Last century saw us enter the age of information, where logic and manipulating data became our main way of creating value.
Maybe this century will be about understanding the shape of our intelligence. We've clearly already got a machine intelligence that we don't understand well. (see Chess, Go, LLMs). Now there are hundreds of species that are likely to have intelligence close enough that we could communicate with. Hopefully we will come up with ways to get there.
I feel certain future generations will look on us as barbarians for keeping elephants and other intelligent animals in concrete cells. They are magnificent, and care deeply for each other. One day when we speak to them I feel certain they’ll say humans suck and every animal knows it.
An elephant did something deeply human and thugged that coconut right out of my hand, and into its mouth it went. Those trunks are quick and I, a dumb tourist, was not on guard.
Best thing I could do was pluck the straw from its maw, as that probably would not have been healthy.
I truly believe that thinking other species are “less intelligent” than us comes down to our own inability to have a complex dialogue with them. Time and again, we have a pioneer who is somehow able to break this barrier through sheer perseverance.
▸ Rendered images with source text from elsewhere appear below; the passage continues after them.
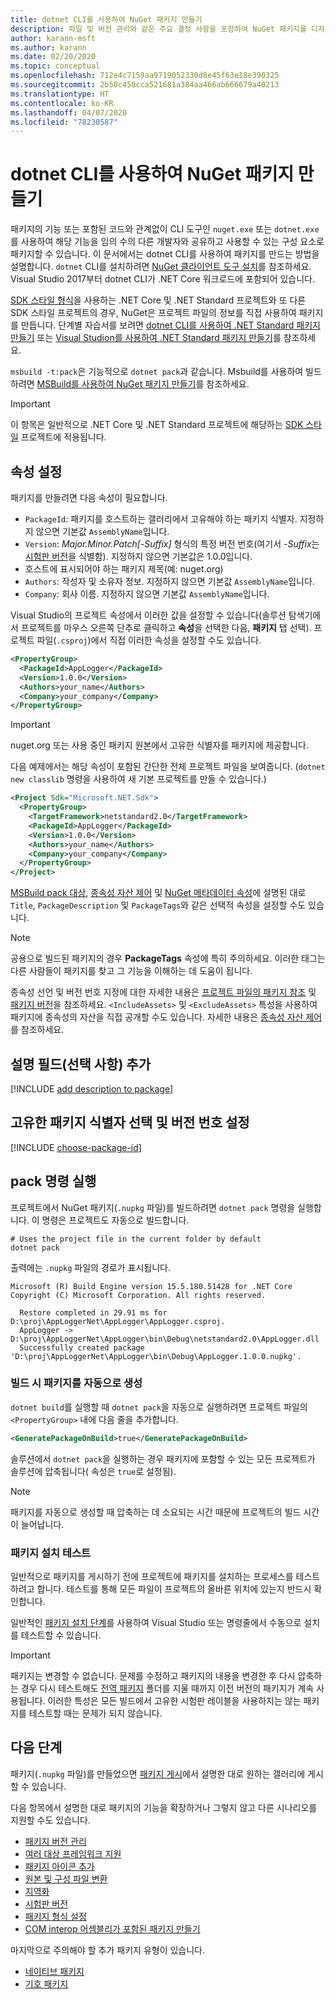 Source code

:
 ```yaml
---
title: dotnet CLI를 사용하여 NuGet 패키지 만들기
description: 파일 및 버전 관리와 같은 주요 결정 사항을 포함하여 NuGet 패키지를 디자인하고 만드는 과정을 자세히 안내합니다.
author: karann-msft
ms.author: karann
ms.date: 02/20/2020
ms.topic: conceptual
ms.openlocfilehash: 712e4c7159aa9719052330d8e45f63e18e390325
ms.sourcegitcommit: 2b50c450cca521681a384aa466ab666679a40213
ms.translationtype: HT
ms.contentlocale: ko-KR
ms.lasthandoff: 04/07/2020
ms.locfileid: "78230587"
---
```

# <a name="create-a-nuget-package-using-the-dotnet-cli"></a>dotnet CLI를 사용하여 NuGet 패키지 만들기

패키지의 기능 또는 포함된 코드와 관계없이 CLI 도구인 `nuget.exe` 또는 `dotnet.exe`를 사용하여 해당 기능을 임의 수의 다른 개발자와 공유하고 사용할 수 있는 구성 요소로 패키지할 수 있습니다. 이 문서에서는 dotnet CLI를 사용하여 패키지를 만드는 방법을 설명합니다. `dotnet` CLI를 설치하려면 [NuGet 클라이언트 도구 설치](../install-nuget-client-tools.md)를 참조하세요. Visual Studio 2017부터 dotnet CLI가 .NET Core 워크로드에 포함되어 있습니다.

[SDK 스타일 형식](../resources/check-project-format.md)을 사용하는 .NET Core 및 .NET Standard 프로젝트와 또 다른 SDK 스타일 프로젝트의 경우, NuGet은 프로젝트 파일의 정보를 직접 사용하여 패키지를 만듭니다. 단계별 자습서를 보려면 [dotnet CLI를 사용하여 .NET Standard 패키지 만들기](../quickstart/create-and-publish-a-package-using-the-dotnet-cli.md) 또는 [Visual Studion를 사용하여 .NET Standard 패키지 만들기](../quickstart/create-and-publish-a-package-using-visual-studio.md)를 참조하세요.

`msbuild -t:pack`은 기능적으로 `dotnet pack`과 같습니다. Msbuild를 사용하여 빌드하려면 [MSBuild를 사용하여 NuGet 패키지 만들기](creating-a-package-msbuild.md)를 참조하세요.

> [!IMPORTANT]
> 이 항목은 일반적으로 .NET Core 및 .NET Standard 프로젝트에 해당하는 [SDK 스타일](../resources/check-project-format.md) 프로젝트에 적용됩니다.

## <a name="set-properties"></a>속성 설정

패키지를 만들려면 다음 속성이 필요합니다.

- `PackageId`: 패키지를 호스트하는 갤러리에서 고유해야 하는 패키지 식별자. 지정하지 않으면 기본값 `AssemblyName`입니다.
- `Version`: *Major.Minor.Patch[-Suffix]* 형식의 특정 버전 번호(여기서 *-Suffix*는 [시험판 버전](prerelease-packages.md)을 식별함). 지정하지 않으면 기본값은 1.0.0입니다.
- 호스트에 표시되어야 하는 패키지 제목(예: nuget.org)
- `Authors`: 작성자 및 소유자 정보. 지정하지 않으면 기본값 `AssemblyName`입니다.
- `Company`: 회사 이름. 지정하지 않으면 기본값 `AssemblyName`입니다.

Visual Studio의 프로젝트 속성에서 이러한 값을 설정할 수 있습니다(솔루션 탐색기에서 프로젝트를 마우스 오른쪽 단추로 클릭하고 **속성**을 선택한 다음, **패키지** 탭 선택). 프로젝트 파일(`.csproj`)에서 직접 이러한 속성을 설정할 수도 있습니다.

```xml
<PropertyGroup>
  <PackageId>AppLogger</PackageId>
  <Version>1.0.0</Version>
  <Authors>your_name</Authors>
  <Company>your_company</Company>
</PropertyGroup>
```

> [!Important]
> nuget.org 또는 사용 중인 패키지 원본에서 고유한 식별자를 패키지에 제공합니다.

다음 예제에서는 해당 속성이 포함된 간단한 전체 프로젝트 파일을 보여줍니다. (`dotnet new classlib` 명령을 사용하여 새 기본 프로젝트를 만들 수 있습니다.)

```xml
<Project Sdk="Microsoft.NET.Sdk">
  <PropertyGroup>
    <TargetFramework>netstandard2.0</TargetFramework>
    <PackageId>AppLogger</PackageId>
    <Version>1.0.0</Version>
    <Authors>your_name</Authors>
    <Company>your_company</Company>
  </PropertyGroup>
</Project>
```

[MSBuild pack 대상](../reference/msbuild-targets.md#pack-target), [종속성 자산 제어](../consume-packages/package-references-in-project-files.md#controlling-dependency-assets) 및 [NuGet 메타데이터 속성](/dotnet/core/tools/csproj#nuget-metadata-properties)에 설명된 대로 `Title`, `PackageDescription` 및 `PackageTags`와 같은 선택적 속성을 설정할 수도 있습니다.

> [!NOTE]
> 공용으로 빌드된 패키지의 경우 **PackageTags** 속성에 특히 주의하세요. 이러한 태그는 다른 사람들이 패키지를 찾고 그 기능을 이해하는 데 도움이 됩니다.

종속성 선언 및 버전 번호 지정에 대한 자세한 내용은 [프로젝트 파일의 패키지 참조](../consume-packages/package-references-in-project-files.md) 및 [패키지 버전](../concepts/package-versioning.md)을 참조하세요. `<IncludeAssets>` 및 `<ExcludeAssets>` 특성을 사용하여 패키지에 종속성의 자산을 직접 공개할 수도 있습니다. 자세한 내용은 [종속성 자산 제어](../consume-packages/package-references-in-project-files.md#controlling-dependency-assets)를 참조하세요.

## <a name="add-an-optional-description-field"></a>설명 필드(선택 사항) 추가

[!INCLUDE [add description to package](includes/add-description.md)]

## <a name="choose-a-unique-package-identifier-and-set-the-version-number"></a>고유한 패키지 식별자 선택 및 버전 번호 설정

[!INCLUDE [choose-package-id](includes/choose-package-id.md)]

## <a name="run-the-pack-command"></a>pack 명령 실행

프로젝트에서 NuGet 패키지(`.nupkg` 파일)를 빌드하려면 `dotnet pack` 명령을 실행합니다. 이 명령은 프로젝트도 자동으로 빌드합니다.

```dotnetcli
# Uses the project file in the current folder by default
dotnet pack
```

출력에는 `.nupkg` 파일의 경로가 표시됩니다.

```output
Microsoft (R) Build Engine version 15.5.180.51428 for .NET Core
Copyright (C) Microsoft Corporation. All rights reserved.

  Restore completed in 29.91 ms for D:\proj\AppLoggerNet\AppLogger\AppLogger.csproj.
  AppLogger -> D:\proj\AppLoggerNet\AppLogger\bin\Debug\netstandard2.0\AppLogger.dll
  Successfully created package 'D:\proj\AppLoggerNet\AppLogger\bin\Debug\AppLogger.1.0.0.nupkg'.
```

### <a name="automatically-generate-package-on-build"></a>빌드 시 패키지를 자동으로 생성

`dotnet build`를 실행할 때 `dotnet pack`을 자동으로 실행하려면 프로젝트 파일의 `<PropertyGroup>` 내에 다음 줄을 추가합니다.

```xml
<GeneratePackageOnBuild>true</GeneratePackageOnBuild>
```

솔루션에서 `dotnet pack`을 실행하는 경우 패키지에 포함할 수 있는 모든 프로젝트가 솔루션에 압축됩니다([<IsPackable>](/dotnet/core/tools/csproj#nuget-metadata-properties) 속성은 `true`로 설정됨).

> [!NOTE]
> 패키지를 자동으로 생성할 때 압축하는 데 소요되는 시간 때문에 프로젝트의 빌드 시간이 늘어납니다.

### <a name="test-package-installation"></a>패키지 설치 테스트

일반적으로 패키지를 게시하기 전에 프로젝트에 패키지를 설치하는 프로세스를 테스트하려고 합니다. 테스트를 통해 모든 파일이 프로젝트의 올바른 위치에 있는지 반드시 확인합니다.

일반적인 [패키지 설치 단계](../consume-packages/overview-and-workflow.md#ways-to-install-a-nuget-package)를 사용하여 Visual Studio 또는 명령줄에서 수동으로 설치를 테스트할 수 있습니다.

> [!IMPORTANT]
> 패키지는 변경할 수 없습니다. 문제를 수정하고 패키지의 내용을 변경한 후 다시 압축하는 경우 다시 테스트해도 [전역 패키지](../consume-packages/managing-the-global-packages-and-cache-folders.md#clearing-local-folders) 폴더를 지울 때까지 이전 버전의 패키지가 계속 사용됩니다. 이러한 특성은 모든 빌드에서 고유한 시험판 레이블을 사용하지는 않는 패키지를 테스트할 때는 문제가 되지 않습니다.

## <a name="next-steps"></a>다음 단계

패키지(`.nupkg` 파일)를 만들었으면 [패키지 게시](../nuget-org/publish-a-package.md)에서 설명한 대로 원하는 갤러리에 게시할 수 있습니다.

다음 항목에서 설명한 대로 패키지의 기능을 확장하거나 그렇지 않고 다른 시나리오를 지원할 수도 있습니다.

- [패키지 버전 관리](../concepts/package-versioning.md)
- [여러 대상 프레임워크 지원](../create-packages/multiple-target-frameworks-project-file.md)
- [패키지 아이콘 추가](../reference/nuspec.md#icon)
- [원본 및 구성 파일 변환](../create-packages/source-and-config-file-transformations.md)
- [지역화](../create-packages/creating-localized-packages.md)
- [시험판 버전](../create-packages/prerelease-packages.md)
- [패키지 형식 설정](../create-packages/set-package-type.md)
- [COM interop 어셈블리가 포함된 패키지 만들기](../create-packages/author-packages-with-COM-interop-assemblies.md)

마지막으로 주의해야 할 추가 패키지 유형이 있습니다.

- [네이티브 패키지](../guides/native-packages.md)
- [기호 패키지](../create-packages/symbol-packages-snupkg.md)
Then we get Kokos of the world. Now we’ve noticed traits resembling true human toddler like understanding in dogs and even some birds.
Perhaps one day, brain interface devices and machine learning will help us cross that barrier for good, and unlock a new age of learning from our peers in the animal kingdom.
My guess is the sites don't benefit from the traffic being directed to them. The signup rate for this strategy is in the single digit percentage at most. Meanwhile, at least if you're like me, the user just immediately navigated back to HN. Out time is wasted and the "front page" of HN is being somewhat diluted by unreadable content.